Stored entries
━━━━━━━━

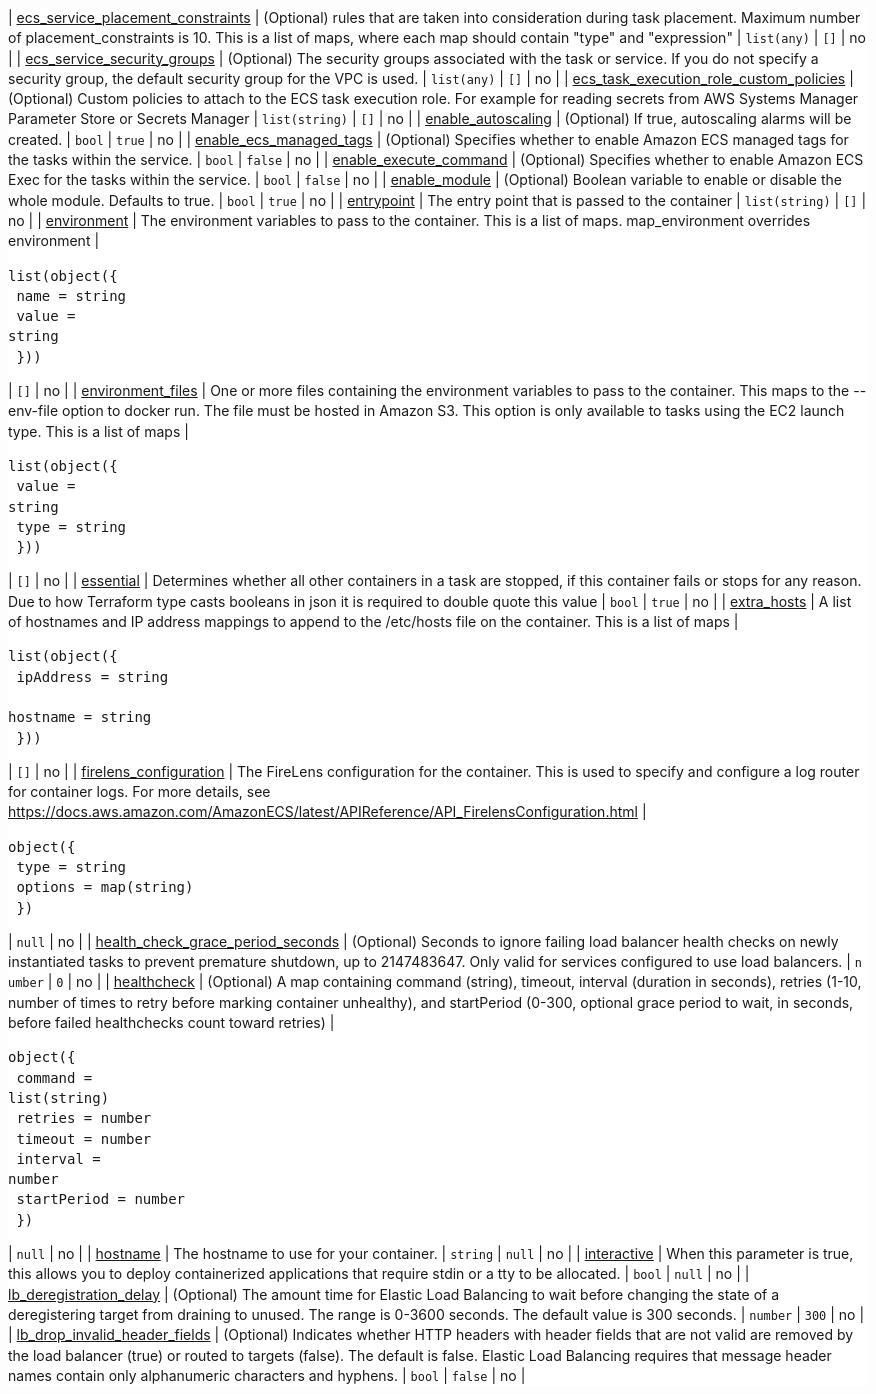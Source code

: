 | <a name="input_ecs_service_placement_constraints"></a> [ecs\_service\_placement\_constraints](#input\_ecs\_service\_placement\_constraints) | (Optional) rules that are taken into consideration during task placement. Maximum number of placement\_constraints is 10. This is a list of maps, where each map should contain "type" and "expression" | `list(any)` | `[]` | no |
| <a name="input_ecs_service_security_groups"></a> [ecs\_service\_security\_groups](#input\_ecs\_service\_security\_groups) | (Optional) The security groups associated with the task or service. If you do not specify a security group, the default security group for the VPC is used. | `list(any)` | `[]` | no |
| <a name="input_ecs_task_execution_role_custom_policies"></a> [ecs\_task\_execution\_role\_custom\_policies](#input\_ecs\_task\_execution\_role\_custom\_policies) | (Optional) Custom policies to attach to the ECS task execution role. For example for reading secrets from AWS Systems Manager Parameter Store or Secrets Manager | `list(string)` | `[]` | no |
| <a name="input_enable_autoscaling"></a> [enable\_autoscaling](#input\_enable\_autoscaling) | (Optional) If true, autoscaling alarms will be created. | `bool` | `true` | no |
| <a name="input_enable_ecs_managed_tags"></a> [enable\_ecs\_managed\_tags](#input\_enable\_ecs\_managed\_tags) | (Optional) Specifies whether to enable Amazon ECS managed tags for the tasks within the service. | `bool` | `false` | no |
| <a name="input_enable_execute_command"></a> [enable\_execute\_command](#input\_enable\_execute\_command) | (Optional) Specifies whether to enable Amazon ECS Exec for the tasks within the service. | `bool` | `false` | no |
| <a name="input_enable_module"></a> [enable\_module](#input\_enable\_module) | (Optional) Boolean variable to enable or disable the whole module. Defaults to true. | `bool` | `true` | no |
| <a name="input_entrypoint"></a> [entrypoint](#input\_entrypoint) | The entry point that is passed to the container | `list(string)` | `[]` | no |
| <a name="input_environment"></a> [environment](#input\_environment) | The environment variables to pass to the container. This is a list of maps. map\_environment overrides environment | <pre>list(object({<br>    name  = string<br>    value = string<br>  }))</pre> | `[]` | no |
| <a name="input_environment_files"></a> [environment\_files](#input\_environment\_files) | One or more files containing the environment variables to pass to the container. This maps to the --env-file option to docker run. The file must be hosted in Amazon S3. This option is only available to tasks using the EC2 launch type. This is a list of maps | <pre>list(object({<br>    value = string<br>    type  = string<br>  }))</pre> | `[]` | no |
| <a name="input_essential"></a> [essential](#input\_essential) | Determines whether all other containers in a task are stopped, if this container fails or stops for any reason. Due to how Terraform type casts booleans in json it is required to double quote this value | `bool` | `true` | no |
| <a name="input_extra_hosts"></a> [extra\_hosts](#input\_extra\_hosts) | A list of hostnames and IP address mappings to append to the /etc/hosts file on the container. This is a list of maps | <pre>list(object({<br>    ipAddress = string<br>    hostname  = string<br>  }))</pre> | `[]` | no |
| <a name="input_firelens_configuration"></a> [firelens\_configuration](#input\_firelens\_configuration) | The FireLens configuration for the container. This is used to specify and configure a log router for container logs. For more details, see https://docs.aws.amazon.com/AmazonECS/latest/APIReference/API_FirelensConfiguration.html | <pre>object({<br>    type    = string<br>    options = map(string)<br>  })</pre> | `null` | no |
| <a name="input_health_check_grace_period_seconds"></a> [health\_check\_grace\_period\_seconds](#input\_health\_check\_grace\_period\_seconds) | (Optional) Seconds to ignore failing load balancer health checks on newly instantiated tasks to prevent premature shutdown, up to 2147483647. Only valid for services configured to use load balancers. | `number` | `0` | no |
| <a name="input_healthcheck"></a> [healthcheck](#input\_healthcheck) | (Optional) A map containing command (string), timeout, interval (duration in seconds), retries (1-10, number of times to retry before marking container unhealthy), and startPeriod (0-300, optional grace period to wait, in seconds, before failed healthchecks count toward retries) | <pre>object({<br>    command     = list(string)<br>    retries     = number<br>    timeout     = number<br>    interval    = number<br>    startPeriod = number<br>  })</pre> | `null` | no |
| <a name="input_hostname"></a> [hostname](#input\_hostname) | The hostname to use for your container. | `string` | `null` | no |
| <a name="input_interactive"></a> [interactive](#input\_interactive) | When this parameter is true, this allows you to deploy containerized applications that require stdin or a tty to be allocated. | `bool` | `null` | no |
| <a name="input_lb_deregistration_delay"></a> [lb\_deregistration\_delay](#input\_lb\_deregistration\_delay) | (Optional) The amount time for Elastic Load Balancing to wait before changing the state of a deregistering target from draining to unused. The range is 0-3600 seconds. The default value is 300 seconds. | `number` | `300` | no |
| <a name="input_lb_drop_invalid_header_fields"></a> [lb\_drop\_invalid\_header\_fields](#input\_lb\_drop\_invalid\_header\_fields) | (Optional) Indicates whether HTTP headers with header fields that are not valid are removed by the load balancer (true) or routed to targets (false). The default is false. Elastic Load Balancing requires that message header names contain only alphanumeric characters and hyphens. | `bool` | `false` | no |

━━━━━━━━

* _WHAT YOU WILL DO_
Provide only the number of lines in the entries that hold the word "hostname".

* _ANSWER FOR THE TASK_
2